### How to complete this task
Every record must be repeated exactly, with no omission.

[Stored data]
----

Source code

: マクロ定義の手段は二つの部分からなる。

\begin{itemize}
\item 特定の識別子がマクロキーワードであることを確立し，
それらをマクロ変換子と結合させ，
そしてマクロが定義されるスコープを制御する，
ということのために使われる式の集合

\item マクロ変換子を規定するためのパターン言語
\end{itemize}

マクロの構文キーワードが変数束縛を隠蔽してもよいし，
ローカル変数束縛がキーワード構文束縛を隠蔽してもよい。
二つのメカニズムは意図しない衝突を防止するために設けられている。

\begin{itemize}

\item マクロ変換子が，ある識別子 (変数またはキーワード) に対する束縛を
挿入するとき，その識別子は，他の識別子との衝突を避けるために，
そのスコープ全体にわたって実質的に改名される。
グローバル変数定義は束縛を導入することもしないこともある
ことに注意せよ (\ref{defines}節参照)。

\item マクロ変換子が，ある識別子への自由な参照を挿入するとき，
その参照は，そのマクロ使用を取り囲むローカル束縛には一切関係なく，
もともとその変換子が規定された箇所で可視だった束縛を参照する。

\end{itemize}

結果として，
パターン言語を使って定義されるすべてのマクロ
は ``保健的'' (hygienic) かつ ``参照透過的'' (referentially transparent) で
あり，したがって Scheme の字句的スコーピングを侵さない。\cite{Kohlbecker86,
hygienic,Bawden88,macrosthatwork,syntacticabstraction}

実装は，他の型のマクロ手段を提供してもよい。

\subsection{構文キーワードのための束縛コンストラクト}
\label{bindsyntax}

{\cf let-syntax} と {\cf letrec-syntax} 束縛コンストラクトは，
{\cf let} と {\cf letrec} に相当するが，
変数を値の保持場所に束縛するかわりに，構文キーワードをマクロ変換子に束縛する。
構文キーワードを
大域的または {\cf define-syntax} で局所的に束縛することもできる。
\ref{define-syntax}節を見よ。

----

### The completed task
Source code

: マクロ定義の手段は二つの部分からなる。

\begin{itemize}
\item 特定の識別子がマクロキーワードであることを確立し，
それらをマクロ変換子と結合させ，
そしてマクロが定義されるスコープを制御する，
ということのために使われる式の集合

\item マクロ変換子を規定するためのパターン言語
\end{itemize}

マクロの構文キーワードが変数束縛を隠蔽してもよいし，
ローカル変数束縛がキーワード構文束縛を隠蔽してもよい。
二つのメカニズムは意図しない衝突を防止するために設けられている。

\begin{itemize}

\item マクロ変換子が，ある識別子 (変数またはキーワード) に対する束縛を
挿入するとき，その識別子は，他の識別子との衝突を避けるために，
そのスコープ全体にわたって実質的に改名される。
グローバル変数定義は束縛を導入することもしないこともある
ことに注意せよ (\ref{defines}節参照)。

\item マクロ変換子が，ある識別子への自由な参照を挿入するとき，
その参照は，そのマクロ使用を取り囲むローカル束縛には一切関係なく，
もともとその変換子が規定された箇所で可視だった束縛を参照する。

\end{itemize}

結果として，
パターン言語を使って定義されるすべてのマクロ
は ``保健的'' (hygienic) かつ ``参照透過的'' (referentially transparent) で
あり，したがって Scheme の字句的スコーピングを侵さない。\cite{Kohlbecker86,
hygienic,Bawden88,macrosthatwork,syntacticabstraction}

実装は，他の型のマクロ手段を提供してもよい。

\subsection{構文キーワードのための束縛コンストラクト}
\label{bindsyntax}

{\cf let-syntax} と {\cf letrec-syntax} 束縛コンストラクトは，
{\cf let} と {\cf letrec} に相当するが，
変数を値の保持場所に束縛するかわりに，構文キーワードをマクロ変換子に束縛する。
構文キーワードを
大域的または {\cf define-syntax} で局所的に束縛することもできる。
\ref{define-syntax}節を見よ。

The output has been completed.